▼
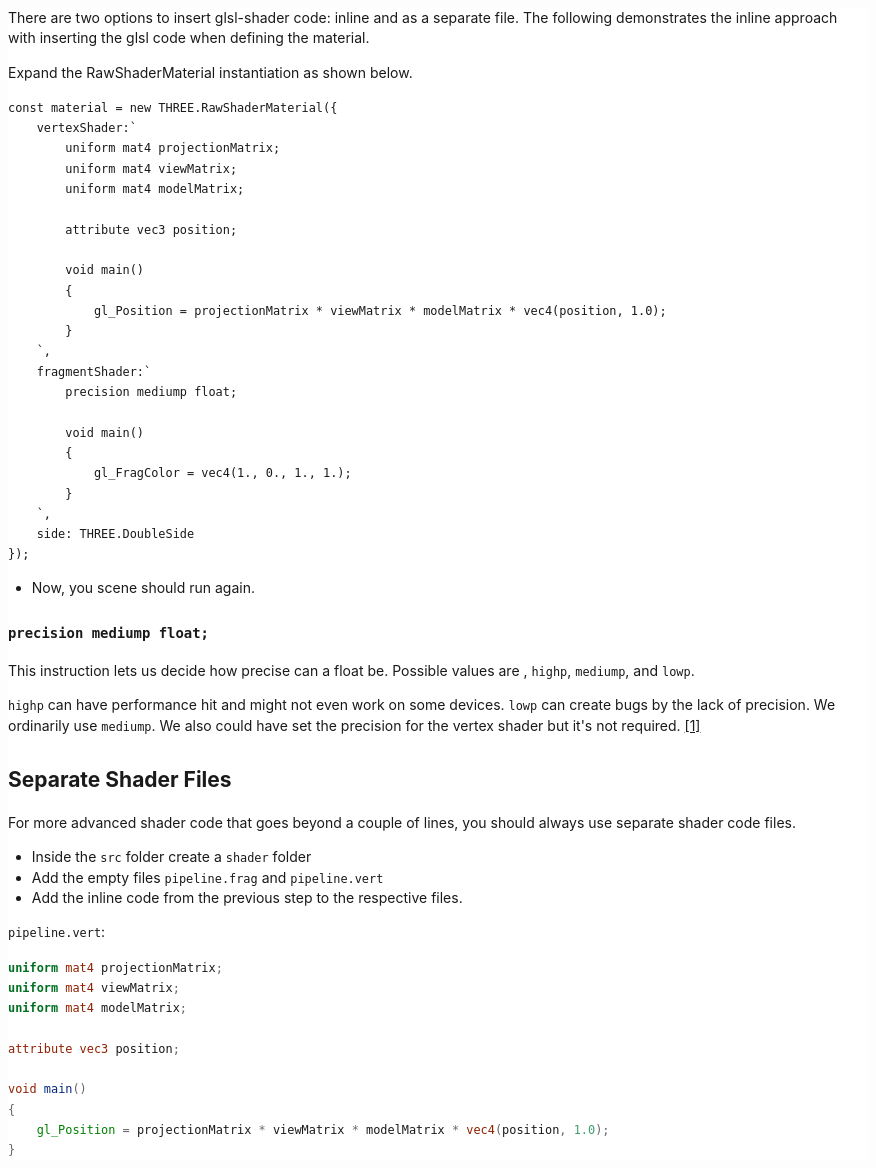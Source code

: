 There are two options to insert glsl-shader code: inline and as a separate file. The following demonstrates the inline approach with inserting the glsl code when defining the material.

Expand the RawShaderMaterial instantiation as shown below.


```
const material = new THREE.RawShaderMaterial({
    vertexShader:`
        uniform mat4 projectionMatrix;
        uniform mat4 viewMatrix;
        uniform mat4 modelMatrix;

        attribute vec3 position;

        void main()
        {
            gl_Position = projectionMatrix * viewMatrix * modelMatrix * vec4(position, 1.0);
        }
    `,
    fragmentShader:`
        precision mediump float;

        void main()
        {
            gl_FragColor = vec4(1., 0., 1., 1.);
        }
    `,
    side: THREE.DoubleSide
});
```

* Now, you scene should run again.

### `precision mediump float;`

This instruction lets us decide how precise can a float be. Possible values are
, `highp`, `mediump`, and `lowp`.

`highp` can have performance hit and might not even work on some devices. `lowp` can create bugs by the lack of precision. We ordinarily use `mediump`. We also could have set the precision for the vertex shader but it's not required. [[1]](https://threejs-journey.com/lessons/shaders)


## Separate Shader Files

For more advanced shader code that goes beyond a couple of lines, you should always use separate shader code files.

* Inside the `src` folder create a `shader` folder
* Add the empty files `pipeline.frag` and `pipeline.vert` 
* Add the inline code from the previous step to the respective files.


`pipeline.vert`:
```glsl
uniform mat4 projectionMatrix;
uniform mat4 viewMatrix;
uniform mat4 modelMatrix;

attribute vec3 position;

void main()
{
    gl_Position = projectionMatrix * viewMatrix * modelMatrix * vec4(position, 1.0);
}
```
▲
What the exercise asks: Retype the entries above exactly. Stop after the line containing "Add the empty", and omit the pictures.

Exercise answer:
Source code

: There are two options to insert glsl-shader code: inline and as a separate file. The following demonstrates the inline approach with inserting the glsl code when defining the material.

Expand the RawShaderMaterial instantiation as shown below.


```
const material = new THREE.RawShaderMaterial({
    vertexShader:`
        uniform mat4 projectionMatrix;
        uniform mat4 viewMatrix;
        uniform mat4 modelMatrix;

        attribute vec3 position;

        void main()
        {
            gl_Position = projectionMatrix * viewMatrix * modelMatrix * vec4(position, 1.0);
        }
    `,
    fragmentShader:`
        precision mediump float;

        void main()
        {
            gl_FragColor = vec4(1., 0., 1., 1.);
        }
    `,
    side: THREE.DoubleSide
});
```

* Now, you scene should run again.

### `precision mediump float;`

This instruction lets us decide how precise can a float be. Possible values are
, `highp`, `mediump`, and `lowp`.

`highp` can have performance hit and might not even work on some devices. `lowp` can create bugs by the lack of precision. We ordinarily use `mediump`. We also could have set the precision for the vertex shader but it's not required. [[1]](https://threejs-journey.com/lessons/shaders)


## Separate Shader Files

For more advanced shader code that goes beyond a couple of lines, you should always use separate shader code files.

* Inside the `src` folder create a `shader` folder
* Add the empty files `pipeline.frag` and `pipeline.vert` 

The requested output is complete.